The threat of slowly rising consumer prices slipping into outright deflation is making things worse. Producer prices are sliding across Asia-Pacific. Falling energy costs provide a convenient excuse for margin-starved employers to skimp on pay hikes, just as they did in the late 1980s. That makes the situation harder for borrowers in Malaysia, Korea, Thailand and Singapore, all of which have high household leverage. Persistent lowflation will leave borrowers with higher debt burdens than they expected.
Demographics aren’t helping. Japan, China, South Korea, Singapore and Thailand are ageing rapidly. Relatively young countries like Indonesia, Vietnam and the Philippines drag down the average age. Even so, the region will have more middle-aged people than youngsters by 2020.
This will present Asian nations with the same problem that has plagued advanced nations: a savings glut. As those looking to invest for retirement outnumber those borrowing to buy new homes and start new businesses, market interest rates could fall.
Central banks have a dilemma. If they cut rates, and keep them low, they have a chance at reviving investment, output, prices and the debt-servicing capacity of households and companies. But while encouraging younger borrowers, negative real rates could also stoke asset bubbles, particularly in residential property.
In China, that’s part of a broader problem of resource misallocation. By lowering interest rates, Beijing might end up channeling more investment into industries like steel and housing, already plagued by overcapacity.
Exchange rates are another headache. The Swiss National Bank’s stunning decision to scrap a three-year-old cap on the franc shows that 2015 could be a nervous year for currency markets. Given China’s high levels of private foreign-currency debt, policymakers will be loath to allow monetary easing to become a one-way bet for a weaker yuan.
But as long as monetary authorities in the region use macroprudential controls to restrict credit, cutting interest rates is more sensible than doing nothing. Such action needs to be accompanied by the promise of reforms which will make foreign investors reluctant to dump Asian assets even if U.S. rates do rise. Indian Prime Minister Narendra Modi is good at issuing such promises. Indonesian President Joko Widodo is a fast learner.

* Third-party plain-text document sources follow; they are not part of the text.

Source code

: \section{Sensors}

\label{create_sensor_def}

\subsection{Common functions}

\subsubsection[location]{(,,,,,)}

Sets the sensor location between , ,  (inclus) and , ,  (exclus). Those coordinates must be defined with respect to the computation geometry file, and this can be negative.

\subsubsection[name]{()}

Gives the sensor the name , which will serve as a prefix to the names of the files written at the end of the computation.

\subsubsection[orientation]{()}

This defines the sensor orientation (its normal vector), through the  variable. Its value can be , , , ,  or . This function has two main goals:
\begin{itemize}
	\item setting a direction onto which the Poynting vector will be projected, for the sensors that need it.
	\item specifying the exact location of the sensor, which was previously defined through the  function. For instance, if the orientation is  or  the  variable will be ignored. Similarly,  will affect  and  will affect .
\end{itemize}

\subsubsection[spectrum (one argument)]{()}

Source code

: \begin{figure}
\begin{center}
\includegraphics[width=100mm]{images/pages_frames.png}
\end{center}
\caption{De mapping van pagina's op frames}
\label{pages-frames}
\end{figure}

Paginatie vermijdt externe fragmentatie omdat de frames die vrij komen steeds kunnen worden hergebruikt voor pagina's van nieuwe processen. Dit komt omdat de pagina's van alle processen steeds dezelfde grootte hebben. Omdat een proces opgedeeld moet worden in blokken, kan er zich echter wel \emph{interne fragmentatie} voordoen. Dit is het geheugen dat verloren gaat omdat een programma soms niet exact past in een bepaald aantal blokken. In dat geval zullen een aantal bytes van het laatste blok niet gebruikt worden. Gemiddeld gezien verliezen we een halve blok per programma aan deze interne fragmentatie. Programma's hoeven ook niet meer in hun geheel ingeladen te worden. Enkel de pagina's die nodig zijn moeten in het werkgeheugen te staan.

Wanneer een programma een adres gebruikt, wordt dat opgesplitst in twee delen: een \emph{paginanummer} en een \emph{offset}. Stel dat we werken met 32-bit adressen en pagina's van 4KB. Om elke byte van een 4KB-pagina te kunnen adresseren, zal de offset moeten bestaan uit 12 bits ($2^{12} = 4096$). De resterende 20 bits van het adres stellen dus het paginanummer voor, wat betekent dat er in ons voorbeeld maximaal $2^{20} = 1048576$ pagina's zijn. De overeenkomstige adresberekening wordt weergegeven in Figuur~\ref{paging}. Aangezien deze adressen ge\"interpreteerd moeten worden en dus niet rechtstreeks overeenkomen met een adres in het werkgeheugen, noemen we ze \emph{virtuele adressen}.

Fiscal policy won’t be much of a substitute for monetary action. India will remain under pressure to curb expenditure; Malaysia and Australia will have to cope with lower tax revenue from energy, minerals and other commodities. In Thailand, the central bank is hoping for a lift in public spending to revive growth; but the military-backed government is finding it hard to spend the 2015 budget.
Thailand will need monetary stimulus this year. So will several other countries in the region. India’s unscheduled quarter percentage point rate cut on Jan. 15 is just the first of several investors are anticipating. China’s surprise interest-rate cut in November won’t be the last.
The Bank of Korea, though, appears to be in denial about the danger of letting the demons of debt, deflation and demographics take control of the economy. Once the unholy trinity is in the driver’s seat, there will be no time to look either in the rearview mirror or to the road ahead.